FLORENCE (137), a famous Italian city, situated 50 m. from the sea; it lies in the valley of the Arno, and is built on both sides of the river, but chiefly on the N.; the outlying suburbs are singularly beautiful, and are surrounded by finely wooded hills, bright with gay villas and charming gardens; the old city itself is characterised by a sombre grandness, and is full of fine buildings of historic and artistic interest; chief amongst these is the cathedral, or Duomo, begun in 1298, with its grand dome and campanile (293 ft.), by Giotto. It is the city of Dante, Petrarch, Michael Angelo, Leonardo da Vinci, Boccaccio, Machiavelli, Galileo and many more of Italy’s great men, and has a history of exceptional interest; it has many fine art galleries; is an educational centre, and carries on a trade in straw-plaiting and silk.

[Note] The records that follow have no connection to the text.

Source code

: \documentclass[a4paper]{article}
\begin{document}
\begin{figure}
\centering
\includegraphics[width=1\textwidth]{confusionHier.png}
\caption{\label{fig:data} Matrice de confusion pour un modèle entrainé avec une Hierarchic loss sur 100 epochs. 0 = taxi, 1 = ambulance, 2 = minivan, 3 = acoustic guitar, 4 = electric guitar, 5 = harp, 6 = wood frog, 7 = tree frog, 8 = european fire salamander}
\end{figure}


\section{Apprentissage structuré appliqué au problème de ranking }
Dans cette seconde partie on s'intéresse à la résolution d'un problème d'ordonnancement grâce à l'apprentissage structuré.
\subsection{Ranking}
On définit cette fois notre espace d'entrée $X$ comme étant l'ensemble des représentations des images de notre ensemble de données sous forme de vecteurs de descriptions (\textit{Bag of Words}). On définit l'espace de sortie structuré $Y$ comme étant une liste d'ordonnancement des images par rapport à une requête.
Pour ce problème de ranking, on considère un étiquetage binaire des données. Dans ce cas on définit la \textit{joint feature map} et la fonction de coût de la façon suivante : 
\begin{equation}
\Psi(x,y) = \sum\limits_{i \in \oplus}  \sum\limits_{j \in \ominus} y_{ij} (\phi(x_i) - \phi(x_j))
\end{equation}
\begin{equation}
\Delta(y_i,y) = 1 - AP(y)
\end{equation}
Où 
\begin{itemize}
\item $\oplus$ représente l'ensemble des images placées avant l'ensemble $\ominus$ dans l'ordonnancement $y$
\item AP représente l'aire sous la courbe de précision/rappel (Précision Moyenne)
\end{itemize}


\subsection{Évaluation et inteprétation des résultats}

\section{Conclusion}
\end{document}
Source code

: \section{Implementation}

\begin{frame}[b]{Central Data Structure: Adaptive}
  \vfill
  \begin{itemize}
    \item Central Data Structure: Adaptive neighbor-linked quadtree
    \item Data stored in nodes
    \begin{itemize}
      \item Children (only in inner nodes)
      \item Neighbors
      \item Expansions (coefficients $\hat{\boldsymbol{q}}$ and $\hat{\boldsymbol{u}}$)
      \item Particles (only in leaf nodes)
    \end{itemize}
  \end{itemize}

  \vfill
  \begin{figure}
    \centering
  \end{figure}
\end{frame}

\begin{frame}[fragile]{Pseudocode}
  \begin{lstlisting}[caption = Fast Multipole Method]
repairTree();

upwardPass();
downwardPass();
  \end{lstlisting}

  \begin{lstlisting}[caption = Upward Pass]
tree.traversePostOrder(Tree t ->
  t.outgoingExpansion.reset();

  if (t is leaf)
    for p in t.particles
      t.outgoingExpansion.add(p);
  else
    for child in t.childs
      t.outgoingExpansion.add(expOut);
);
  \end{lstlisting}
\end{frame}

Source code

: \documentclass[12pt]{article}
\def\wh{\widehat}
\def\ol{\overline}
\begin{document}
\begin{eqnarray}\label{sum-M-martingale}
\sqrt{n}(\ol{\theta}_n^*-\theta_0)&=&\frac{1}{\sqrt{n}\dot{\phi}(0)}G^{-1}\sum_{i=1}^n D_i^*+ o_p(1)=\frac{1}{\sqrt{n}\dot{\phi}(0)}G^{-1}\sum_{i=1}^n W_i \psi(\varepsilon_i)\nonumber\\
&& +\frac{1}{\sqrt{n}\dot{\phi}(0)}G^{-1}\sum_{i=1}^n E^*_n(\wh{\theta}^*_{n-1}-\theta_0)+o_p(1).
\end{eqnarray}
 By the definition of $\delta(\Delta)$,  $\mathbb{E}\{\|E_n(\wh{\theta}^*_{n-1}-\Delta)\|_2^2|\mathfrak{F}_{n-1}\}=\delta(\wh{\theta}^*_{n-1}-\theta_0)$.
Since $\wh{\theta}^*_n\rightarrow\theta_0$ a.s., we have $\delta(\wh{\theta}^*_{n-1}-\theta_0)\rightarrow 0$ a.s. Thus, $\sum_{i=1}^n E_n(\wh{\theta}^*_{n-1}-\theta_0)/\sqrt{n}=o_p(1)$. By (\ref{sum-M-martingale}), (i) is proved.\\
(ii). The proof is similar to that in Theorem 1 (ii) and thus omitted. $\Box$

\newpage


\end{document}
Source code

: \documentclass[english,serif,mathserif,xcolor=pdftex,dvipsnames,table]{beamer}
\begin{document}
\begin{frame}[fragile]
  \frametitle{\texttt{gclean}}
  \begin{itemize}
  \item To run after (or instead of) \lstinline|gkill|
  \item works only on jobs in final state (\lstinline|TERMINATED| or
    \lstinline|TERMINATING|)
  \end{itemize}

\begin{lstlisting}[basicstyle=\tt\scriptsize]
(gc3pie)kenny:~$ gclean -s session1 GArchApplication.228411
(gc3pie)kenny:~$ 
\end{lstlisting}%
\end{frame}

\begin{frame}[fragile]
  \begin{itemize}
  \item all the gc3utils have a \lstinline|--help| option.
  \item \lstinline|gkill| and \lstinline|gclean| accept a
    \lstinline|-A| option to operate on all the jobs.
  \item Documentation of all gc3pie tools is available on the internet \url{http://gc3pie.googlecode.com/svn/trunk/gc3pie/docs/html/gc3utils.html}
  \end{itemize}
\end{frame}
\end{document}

FLORIAN, JEAN PIERRE DE, a French novelist and writer of fables; was the friend of Voltaire, from whom he received his first literary impulse; was the author of several romances plays, &c., but his finest work is found in his Fables, in which department of literature he ranks next La Fontaine (1755-1794).
FLORIDA (391), “Land of Flowers,” the most southern of the American States, forms a bold peninsula on the E. side of the Gulf of Mexico, and has on its eastern shore the Atlantic; has a coast-line of 1150 m.; the chief physical feature is the amount of water surface, made up of 19 navigable rivers and lakes and ponds to the number of 1200, besides swamps and marshes; the climate is, however, equable, and for the most part healthy; fruit-growing is largely engaged in; the timber trade flourishes, also the phosphate industry, and cotton and the sugar-cane are extensively cultivated; a successful business in cigar-making has also of recent years sprung up, and there are valuable fisheries along the coast; Florida was admitted into the Union in 1845; the capital is Tallahassee.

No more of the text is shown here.